# Information supplied
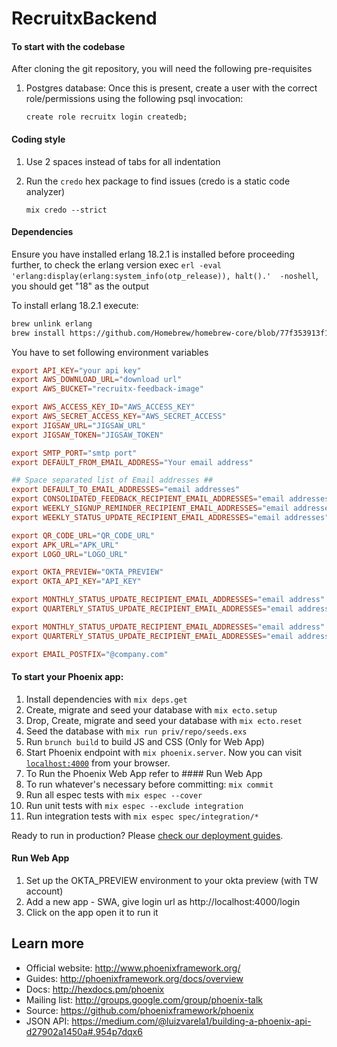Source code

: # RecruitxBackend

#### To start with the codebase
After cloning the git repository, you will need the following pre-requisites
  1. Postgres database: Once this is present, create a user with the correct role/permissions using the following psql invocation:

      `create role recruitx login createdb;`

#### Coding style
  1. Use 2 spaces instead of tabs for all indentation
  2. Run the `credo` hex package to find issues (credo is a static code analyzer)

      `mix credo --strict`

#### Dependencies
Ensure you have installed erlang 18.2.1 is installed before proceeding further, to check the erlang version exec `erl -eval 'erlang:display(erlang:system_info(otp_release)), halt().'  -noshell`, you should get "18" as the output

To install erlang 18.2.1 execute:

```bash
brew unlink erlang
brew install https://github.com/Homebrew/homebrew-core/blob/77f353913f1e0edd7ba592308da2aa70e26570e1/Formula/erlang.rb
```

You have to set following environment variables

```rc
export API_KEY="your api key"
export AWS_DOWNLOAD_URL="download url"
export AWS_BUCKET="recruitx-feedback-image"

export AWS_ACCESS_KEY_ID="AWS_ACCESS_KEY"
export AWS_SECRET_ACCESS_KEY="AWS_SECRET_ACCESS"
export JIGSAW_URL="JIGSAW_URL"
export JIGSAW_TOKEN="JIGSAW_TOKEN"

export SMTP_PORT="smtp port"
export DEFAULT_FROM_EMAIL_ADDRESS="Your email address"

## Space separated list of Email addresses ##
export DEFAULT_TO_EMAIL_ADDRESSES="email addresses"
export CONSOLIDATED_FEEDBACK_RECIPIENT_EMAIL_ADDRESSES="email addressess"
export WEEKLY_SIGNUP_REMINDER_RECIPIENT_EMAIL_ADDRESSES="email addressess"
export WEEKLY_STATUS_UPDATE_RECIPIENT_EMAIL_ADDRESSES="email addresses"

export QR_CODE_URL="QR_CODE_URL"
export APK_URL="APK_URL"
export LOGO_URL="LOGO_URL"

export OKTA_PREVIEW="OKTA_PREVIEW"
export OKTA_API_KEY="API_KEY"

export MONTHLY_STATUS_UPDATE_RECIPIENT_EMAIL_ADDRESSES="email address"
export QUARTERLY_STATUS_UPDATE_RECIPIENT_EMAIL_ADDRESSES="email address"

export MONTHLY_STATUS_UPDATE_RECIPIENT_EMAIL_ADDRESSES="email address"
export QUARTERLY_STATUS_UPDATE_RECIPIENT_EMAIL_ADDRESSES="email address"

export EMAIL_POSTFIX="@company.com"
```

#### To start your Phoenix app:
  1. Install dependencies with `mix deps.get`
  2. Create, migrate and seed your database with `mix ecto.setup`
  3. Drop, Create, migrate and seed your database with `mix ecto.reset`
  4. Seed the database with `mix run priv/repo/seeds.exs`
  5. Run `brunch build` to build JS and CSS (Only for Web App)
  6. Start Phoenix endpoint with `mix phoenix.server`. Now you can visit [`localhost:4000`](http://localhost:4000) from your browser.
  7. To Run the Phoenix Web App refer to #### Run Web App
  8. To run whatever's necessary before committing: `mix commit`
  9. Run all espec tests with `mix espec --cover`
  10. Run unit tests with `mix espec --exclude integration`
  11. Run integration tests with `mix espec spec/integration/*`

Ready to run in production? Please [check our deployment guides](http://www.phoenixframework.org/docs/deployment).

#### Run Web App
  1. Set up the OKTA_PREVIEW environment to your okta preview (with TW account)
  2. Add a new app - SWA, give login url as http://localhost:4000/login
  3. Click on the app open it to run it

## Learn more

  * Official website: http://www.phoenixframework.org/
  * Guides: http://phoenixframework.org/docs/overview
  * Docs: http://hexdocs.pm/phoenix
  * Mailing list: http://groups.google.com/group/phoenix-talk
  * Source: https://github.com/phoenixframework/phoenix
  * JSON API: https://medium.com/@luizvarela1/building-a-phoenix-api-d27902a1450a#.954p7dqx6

# Your instructions
In the entries above, find the line with "9. Run all espec" and the line with "## Learn more", then set down exactly those two and every line between them, nothing else.

# Response to the exercise
  9. Run all espec tests with `mix espec --cover`
  10. Run unit tests with `mix espec --exclude integration`
  11. Run integration tests with `mix espec spec/integration/*`

Ready to run in production? Please [check our deployment guides](http://www.phoenixframework.org/docs/deployment).

#### Run Web App
  1. Set up the OKTA_PREVIEW environment to your okta preview (with TW account)
  2. Add a new app - SWA, give login url as http://localhost:4000/login
  3. Click on the app open it to run it

## Learn more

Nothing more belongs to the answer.